*** Block opens ***

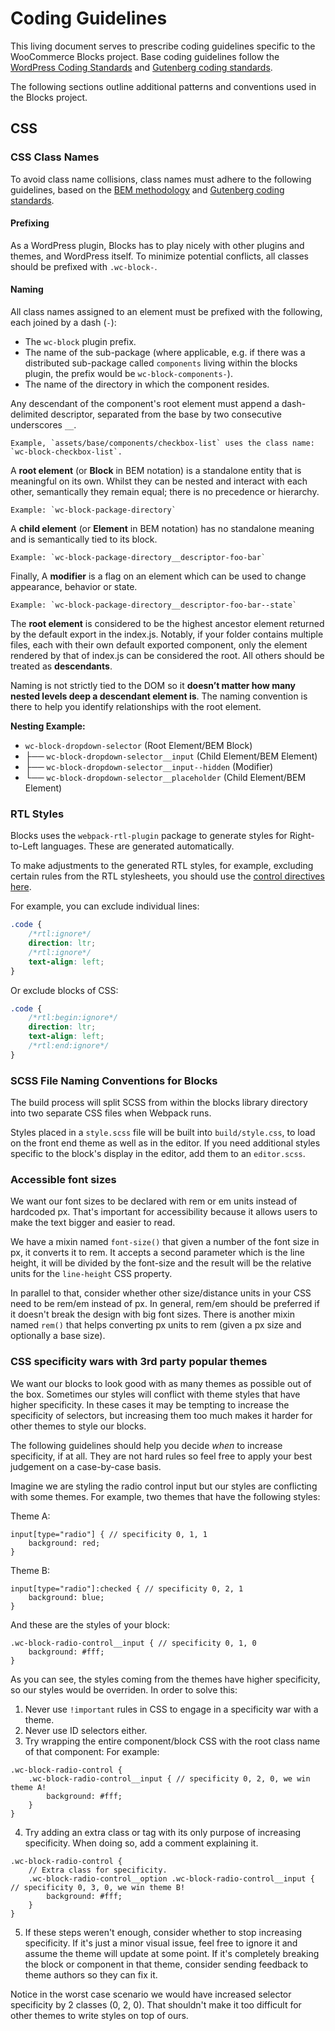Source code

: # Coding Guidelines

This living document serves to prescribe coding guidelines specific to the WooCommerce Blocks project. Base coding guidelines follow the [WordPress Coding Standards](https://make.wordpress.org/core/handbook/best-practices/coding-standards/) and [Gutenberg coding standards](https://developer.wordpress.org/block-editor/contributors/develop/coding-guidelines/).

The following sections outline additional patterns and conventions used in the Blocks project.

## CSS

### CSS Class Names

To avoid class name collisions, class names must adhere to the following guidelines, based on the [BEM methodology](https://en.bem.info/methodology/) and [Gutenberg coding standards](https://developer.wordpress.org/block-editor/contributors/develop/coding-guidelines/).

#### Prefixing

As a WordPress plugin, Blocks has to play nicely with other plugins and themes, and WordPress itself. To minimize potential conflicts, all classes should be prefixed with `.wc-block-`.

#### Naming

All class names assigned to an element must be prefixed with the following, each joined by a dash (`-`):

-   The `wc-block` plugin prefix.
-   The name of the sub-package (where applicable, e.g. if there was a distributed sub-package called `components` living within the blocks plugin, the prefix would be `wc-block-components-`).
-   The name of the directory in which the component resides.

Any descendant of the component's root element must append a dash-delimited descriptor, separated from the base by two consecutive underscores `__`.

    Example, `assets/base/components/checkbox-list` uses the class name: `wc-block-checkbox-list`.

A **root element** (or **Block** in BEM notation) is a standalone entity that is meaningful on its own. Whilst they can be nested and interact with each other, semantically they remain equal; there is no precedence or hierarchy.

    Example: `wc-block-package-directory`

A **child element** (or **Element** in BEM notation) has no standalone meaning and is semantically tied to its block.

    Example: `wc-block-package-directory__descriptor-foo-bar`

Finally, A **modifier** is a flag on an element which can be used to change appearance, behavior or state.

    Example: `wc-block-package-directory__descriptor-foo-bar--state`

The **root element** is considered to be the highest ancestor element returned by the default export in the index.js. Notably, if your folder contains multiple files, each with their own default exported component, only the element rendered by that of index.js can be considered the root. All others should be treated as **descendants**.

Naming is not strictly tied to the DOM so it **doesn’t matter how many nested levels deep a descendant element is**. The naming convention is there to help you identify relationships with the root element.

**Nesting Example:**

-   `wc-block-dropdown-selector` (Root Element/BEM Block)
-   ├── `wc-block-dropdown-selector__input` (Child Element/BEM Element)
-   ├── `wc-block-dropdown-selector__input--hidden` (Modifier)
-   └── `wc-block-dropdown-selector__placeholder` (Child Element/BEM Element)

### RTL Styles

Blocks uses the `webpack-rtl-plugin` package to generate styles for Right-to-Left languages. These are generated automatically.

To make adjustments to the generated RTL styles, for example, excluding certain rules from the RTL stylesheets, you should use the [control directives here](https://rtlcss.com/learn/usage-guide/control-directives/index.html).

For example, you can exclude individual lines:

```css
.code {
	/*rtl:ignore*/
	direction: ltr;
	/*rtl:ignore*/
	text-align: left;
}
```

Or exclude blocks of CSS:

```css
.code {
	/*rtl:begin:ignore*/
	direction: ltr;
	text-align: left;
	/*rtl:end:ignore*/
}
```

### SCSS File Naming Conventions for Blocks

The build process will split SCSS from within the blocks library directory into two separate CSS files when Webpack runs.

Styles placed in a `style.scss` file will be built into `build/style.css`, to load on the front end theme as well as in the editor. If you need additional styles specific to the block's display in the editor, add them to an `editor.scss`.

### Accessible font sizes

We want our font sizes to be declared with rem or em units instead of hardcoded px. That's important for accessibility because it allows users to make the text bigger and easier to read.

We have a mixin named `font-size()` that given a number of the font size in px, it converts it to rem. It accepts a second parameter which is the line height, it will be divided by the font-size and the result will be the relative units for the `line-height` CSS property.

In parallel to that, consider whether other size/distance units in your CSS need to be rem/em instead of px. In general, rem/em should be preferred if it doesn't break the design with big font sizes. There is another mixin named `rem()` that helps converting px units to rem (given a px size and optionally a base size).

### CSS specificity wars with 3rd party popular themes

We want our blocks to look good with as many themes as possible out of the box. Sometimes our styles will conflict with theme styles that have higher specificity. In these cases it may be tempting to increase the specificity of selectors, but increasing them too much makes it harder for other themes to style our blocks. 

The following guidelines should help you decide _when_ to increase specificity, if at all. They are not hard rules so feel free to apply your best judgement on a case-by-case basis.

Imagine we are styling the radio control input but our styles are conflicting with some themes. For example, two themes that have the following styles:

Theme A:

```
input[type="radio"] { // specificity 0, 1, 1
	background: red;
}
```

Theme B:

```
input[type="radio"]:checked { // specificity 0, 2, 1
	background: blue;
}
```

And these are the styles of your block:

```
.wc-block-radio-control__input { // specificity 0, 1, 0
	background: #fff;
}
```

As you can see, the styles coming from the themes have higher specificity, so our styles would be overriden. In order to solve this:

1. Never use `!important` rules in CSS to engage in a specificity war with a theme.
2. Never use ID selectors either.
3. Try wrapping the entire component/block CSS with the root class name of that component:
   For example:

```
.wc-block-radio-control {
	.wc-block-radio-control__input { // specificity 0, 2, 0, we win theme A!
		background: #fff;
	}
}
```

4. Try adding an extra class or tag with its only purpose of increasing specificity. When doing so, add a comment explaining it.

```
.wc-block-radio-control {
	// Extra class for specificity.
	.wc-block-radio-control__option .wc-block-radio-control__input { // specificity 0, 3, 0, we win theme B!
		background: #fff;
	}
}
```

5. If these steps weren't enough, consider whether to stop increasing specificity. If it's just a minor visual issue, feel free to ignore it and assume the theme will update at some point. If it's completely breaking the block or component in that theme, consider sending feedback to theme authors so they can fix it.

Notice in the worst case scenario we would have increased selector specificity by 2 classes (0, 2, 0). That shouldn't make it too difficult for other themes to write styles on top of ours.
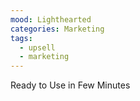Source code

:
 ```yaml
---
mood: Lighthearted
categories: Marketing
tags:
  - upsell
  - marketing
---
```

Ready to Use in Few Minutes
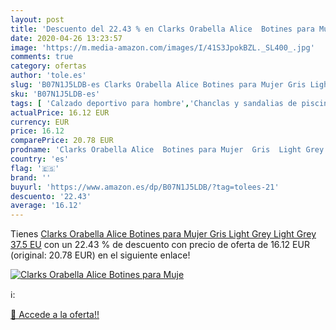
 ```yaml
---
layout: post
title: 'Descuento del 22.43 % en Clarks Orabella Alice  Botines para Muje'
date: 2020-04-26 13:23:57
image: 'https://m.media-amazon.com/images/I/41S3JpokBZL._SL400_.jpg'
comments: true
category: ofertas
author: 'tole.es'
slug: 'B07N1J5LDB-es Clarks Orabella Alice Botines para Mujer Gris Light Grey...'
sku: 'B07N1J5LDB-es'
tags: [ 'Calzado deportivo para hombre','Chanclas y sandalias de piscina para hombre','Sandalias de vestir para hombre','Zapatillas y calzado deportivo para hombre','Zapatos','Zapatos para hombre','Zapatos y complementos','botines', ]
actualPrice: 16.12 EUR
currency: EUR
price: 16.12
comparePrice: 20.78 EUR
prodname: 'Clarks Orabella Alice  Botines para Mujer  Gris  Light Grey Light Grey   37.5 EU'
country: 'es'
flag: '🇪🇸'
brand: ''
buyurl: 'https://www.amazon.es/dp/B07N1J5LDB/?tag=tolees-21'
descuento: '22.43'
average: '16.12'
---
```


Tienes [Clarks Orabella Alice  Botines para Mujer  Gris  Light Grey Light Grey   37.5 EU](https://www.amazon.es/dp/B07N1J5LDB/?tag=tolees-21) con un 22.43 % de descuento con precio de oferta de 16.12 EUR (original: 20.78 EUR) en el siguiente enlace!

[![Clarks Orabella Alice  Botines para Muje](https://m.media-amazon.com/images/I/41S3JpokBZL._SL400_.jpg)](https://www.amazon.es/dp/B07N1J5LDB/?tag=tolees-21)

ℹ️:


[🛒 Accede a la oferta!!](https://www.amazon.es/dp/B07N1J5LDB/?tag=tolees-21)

*** Block closes ***

* What you should do
Please reproduce the entries above exactly, from their first line to the line holding "### CSS Class Names" inclusive, and nothing else; the pictures stay out.

* Exercise result
Source code

: # Coding Guidelines

This living document serves to prescribe coding guidelines specific to the WooCommerce Blocks project. Base coding guidelines follow the [WordPress Coding Standards](https://make.wordpress.org/core/handbook/best-practices/coding-standards/) and [Gutenberg coding standards](https://developer.wordpress.org/block-editor/contributors/develop/coding-guidelines/).

The following sections outline additional patterns and conventions used in the Blocks project.

## CSS

### CSS Class Names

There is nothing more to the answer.